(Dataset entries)
***

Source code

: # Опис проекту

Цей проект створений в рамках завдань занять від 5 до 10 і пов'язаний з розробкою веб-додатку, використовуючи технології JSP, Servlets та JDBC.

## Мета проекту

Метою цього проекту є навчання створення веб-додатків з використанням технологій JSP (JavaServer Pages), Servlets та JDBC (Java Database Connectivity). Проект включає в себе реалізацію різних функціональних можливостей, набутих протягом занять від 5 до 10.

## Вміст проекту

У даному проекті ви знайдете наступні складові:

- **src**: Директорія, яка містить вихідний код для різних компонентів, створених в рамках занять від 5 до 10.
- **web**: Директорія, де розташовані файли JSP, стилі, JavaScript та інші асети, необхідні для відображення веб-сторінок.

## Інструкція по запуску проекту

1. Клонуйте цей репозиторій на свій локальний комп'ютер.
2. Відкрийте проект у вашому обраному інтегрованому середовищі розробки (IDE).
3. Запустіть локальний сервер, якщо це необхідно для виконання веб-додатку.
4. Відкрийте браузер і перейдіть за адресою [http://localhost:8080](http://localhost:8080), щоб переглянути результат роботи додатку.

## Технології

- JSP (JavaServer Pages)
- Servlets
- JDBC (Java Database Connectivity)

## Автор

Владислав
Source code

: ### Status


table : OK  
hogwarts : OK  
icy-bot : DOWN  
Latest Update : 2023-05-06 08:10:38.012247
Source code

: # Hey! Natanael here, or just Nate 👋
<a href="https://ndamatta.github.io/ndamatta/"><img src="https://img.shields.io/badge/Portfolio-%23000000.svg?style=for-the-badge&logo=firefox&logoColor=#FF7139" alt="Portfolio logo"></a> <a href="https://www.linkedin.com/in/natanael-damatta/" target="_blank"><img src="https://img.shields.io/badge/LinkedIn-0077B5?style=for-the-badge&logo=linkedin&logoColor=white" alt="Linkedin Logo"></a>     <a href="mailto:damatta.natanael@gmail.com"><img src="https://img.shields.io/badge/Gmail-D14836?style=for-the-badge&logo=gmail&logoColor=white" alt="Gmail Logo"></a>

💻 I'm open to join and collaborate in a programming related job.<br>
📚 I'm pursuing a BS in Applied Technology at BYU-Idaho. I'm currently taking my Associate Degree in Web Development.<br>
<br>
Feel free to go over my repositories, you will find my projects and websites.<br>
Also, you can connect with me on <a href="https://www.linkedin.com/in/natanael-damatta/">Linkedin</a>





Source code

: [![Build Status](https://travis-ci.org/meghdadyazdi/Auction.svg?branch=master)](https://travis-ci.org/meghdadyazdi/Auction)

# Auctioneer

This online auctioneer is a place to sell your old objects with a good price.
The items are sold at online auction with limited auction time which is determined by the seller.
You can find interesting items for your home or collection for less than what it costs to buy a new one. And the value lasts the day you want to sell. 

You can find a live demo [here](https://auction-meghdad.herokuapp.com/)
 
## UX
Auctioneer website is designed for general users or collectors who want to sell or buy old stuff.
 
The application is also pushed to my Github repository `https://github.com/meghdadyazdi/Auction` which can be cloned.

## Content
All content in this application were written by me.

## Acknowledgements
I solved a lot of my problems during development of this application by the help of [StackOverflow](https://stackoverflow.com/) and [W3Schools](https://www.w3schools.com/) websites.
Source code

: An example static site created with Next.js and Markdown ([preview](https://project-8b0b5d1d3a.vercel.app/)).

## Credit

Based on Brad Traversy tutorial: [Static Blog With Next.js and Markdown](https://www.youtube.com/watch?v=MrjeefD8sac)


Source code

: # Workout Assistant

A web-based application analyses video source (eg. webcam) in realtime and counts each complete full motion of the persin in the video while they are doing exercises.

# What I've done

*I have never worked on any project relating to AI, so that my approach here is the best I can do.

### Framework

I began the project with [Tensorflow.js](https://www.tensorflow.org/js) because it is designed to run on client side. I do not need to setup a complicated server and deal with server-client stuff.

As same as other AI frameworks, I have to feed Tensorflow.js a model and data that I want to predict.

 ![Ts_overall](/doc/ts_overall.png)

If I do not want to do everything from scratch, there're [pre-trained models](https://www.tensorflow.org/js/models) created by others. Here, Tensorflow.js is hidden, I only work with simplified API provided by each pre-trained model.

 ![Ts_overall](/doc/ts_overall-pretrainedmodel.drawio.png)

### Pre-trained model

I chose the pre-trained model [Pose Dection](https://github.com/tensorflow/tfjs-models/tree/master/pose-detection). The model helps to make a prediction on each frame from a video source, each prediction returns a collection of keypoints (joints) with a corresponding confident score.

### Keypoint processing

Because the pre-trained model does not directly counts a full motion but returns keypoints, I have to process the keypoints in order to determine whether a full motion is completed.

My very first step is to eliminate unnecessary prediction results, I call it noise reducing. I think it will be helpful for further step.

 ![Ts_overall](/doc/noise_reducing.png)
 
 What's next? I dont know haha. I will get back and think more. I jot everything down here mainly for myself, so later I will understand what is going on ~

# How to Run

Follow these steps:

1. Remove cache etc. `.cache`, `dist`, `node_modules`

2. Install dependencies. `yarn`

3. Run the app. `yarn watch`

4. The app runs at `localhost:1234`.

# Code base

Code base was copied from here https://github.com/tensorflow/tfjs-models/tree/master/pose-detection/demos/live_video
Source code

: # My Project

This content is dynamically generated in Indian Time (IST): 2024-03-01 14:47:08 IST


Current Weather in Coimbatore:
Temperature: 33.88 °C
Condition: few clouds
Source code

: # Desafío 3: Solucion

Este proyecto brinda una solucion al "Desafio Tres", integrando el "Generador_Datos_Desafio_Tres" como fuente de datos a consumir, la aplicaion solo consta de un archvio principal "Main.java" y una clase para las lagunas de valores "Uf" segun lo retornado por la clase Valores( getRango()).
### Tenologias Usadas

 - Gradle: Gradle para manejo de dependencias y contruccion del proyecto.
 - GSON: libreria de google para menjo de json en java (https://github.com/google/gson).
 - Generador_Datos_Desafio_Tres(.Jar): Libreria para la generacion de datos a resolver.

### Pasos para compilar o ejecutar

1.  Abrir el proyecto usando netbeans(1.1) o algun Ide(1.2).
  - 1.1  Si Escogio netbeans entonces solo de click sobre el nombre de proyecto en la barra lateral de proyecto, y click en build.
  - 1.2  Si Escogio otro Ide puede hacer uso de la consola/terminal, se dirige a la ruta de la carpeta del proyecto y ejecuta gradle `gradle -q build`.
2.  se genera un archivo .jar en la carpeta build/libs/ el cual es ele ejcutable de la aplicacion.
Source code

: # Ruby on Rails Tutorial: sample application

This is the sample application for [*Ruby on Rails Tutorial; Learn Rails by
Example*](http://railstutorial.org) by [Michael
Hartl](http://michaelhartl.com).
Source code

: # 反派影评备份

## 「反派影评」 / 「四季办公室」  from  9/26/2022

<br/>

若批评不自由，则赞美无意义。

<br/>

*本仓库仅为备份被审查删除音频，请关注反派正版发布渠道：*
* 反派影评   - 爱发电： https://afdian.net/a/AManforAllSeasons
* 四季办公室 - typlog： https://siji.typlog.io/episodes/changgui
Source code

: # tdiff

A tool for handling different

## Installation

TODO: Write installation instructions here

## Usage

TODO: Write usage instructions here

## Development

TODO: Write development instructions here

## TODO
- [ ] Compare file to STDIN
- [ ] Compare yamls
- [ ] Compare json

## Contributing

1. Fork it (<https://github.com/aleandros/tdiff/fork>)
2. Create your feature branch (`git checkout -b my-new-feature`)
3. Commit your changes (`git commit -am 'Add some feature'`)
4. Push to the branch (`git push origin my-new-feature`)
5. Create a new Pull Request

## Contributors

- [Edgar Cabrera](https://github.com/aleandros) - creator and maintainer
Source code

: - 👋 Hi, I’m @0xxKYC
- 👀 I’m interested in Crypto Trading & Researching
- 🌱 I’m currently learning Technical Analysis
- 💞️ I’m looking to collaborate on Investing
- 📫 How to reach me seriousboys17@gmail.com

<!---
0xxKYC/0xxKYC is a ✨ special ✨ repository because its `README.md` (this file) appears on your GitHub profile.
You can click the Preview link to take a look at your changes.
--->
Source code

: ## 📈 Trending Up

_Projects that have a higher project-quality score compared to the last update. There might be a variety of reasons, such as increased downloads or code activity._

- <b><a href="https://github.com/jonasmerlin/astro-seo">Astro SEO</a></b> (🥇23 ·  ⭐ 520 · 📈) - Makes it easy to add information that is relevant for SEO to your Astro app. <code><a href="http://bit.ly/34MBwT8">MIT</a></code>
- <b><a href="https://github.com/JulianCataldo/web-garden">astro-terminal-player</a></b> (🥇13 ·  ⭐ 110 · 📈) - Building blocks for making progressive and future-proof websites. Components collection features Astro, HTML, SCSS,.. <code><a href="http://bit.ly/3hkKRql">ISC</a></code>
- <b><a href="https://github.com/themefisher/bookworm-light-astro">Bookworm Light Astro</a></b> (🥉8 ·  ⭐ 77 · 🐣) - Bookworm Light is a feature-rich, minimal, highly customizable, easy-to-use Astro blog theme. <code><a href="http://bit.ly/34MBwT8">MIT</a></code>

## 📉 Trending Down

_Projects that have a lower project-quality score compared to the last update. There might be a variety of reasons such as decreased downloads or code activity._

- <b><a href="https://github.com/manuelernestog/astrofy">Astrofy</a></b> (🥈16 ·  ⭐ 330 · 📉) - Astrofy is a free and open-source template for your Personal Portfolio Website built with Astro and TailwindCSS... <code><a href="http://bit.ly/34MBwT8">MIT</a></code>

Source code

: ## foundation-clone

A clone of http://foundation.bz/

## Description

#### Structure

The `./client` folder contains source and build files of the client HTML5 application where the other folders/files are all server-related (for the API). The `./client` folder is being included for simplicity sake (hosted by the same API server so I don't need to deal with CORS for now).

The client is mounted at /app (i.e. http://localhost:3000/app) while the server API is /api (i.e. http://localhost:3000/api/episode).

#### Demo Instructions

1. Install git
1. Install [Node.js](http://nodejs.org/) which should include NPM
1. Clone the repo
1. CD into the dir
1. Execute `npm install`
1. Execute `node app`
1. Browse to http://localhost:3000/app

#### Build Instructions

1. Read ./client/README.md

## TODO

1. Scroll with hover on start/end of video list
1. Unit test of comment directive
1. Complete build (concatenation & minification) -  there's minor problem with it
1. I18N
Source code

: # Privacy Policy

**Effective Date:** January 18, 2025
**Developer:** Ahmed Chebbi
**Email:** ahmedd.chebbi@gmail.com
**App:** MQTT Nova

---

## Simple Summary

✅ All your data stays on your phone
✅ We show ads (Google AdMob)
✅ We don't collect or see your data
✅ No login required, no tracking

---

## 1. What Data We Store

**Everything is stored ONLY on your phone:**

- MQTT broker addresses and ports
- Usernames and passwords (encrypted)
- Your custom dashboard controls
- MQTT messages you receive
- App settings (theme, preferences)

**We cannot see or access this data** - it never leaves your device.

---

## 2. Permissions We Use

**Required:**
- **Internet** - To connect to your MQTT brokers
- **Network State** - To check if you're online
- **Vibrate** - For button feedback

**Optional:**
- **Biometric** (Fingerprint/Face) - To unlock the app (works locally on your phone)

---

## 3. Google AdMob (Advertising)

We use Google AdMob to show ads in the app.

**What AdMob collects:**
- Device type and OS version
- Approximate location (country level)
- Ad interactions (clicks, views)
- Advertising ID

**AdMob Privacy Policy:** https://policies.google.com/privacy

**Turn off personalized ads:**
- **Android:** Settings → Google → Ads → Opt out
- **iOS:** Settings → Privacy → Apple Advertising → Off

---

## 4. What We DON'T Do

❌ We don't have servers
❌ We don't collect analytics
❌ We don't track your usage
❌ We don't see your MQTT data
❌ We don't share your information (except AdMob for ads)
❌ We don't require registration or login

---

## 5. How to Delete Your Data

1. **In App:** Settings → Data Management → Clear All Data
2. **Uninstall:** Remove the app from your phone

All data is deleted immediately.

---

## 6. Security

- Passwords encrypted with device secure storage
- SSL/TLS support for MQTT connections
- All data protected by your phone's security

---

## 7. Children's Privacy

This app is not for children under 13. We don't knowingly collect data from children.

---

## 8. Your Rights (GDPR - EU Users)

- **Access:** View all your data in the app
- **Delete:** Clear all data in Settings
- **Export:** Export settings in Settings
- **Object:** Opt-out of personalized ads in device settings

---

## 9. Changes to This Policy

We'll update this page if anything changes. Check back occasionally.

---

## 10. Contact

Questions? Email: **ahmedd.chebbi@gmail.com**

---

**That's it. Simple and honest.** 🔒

***

* [REQUIRED ACTION] Above this instruction are the records; retype exactly the lines from the one containing "### Framework" up to and including the one containing "# Code base".

* [ANSWER TO THIS PROBLEM]
### Framework

I began the project with [Tensorflow.js](https://www.tensorflow.org/js) because it is designed to run on client side. I do not need to setup a complicated server and deal with server-client stuff.

As same as other AI frameworks, I have to feed Tensorflow.js a model and data that I want to predict.

 ![Ts_overall](/doc/ts_overall.png)

If I do not want to do everything from scratch, there're [pre-trained models](https://www.tensorflow.org/js/models) created by others. Here, Tensorflow.js is hidden, I only work with simplified API provided by each pre-trained model.

 ![Ts_overall](/doc/ts_overall-pretrainedmodel.drawio.png)

### Pre-trained model

I chose the pre-trained model [Pose Dection](https://github.com/tensorflow/tfjs-models/tree/master/pose-detection). The model helps to make a prediction on each frame from a video source, each prediction returns a collection of keypoints (joints) with a corresponding confident score.

### Keypoint processing

Because the pre-trained model does not directly counts a full motion but returns keypoints, I have to process the keypoints in order to determine whether a full motion is completed.

My very first step is to eliminate unnecessary prediction results, I call it noise reducing. I think it will be helpful for further step.

 ![Ts_overall](/doc/noise_reducing.png)
 
 What's next? I dont know haha. I will get back and think more. I jot everything down here mainly for myself, so later I will understand what is going on ~

# How to Run

Follow these steps:

1. Remove cache etc. `.cache`, `dist`, `node_modules`

2. Install dependencies. `yarn`

3. Run the app. `yarn watch`

4. The app runs at `localhost:1234`.

# Code base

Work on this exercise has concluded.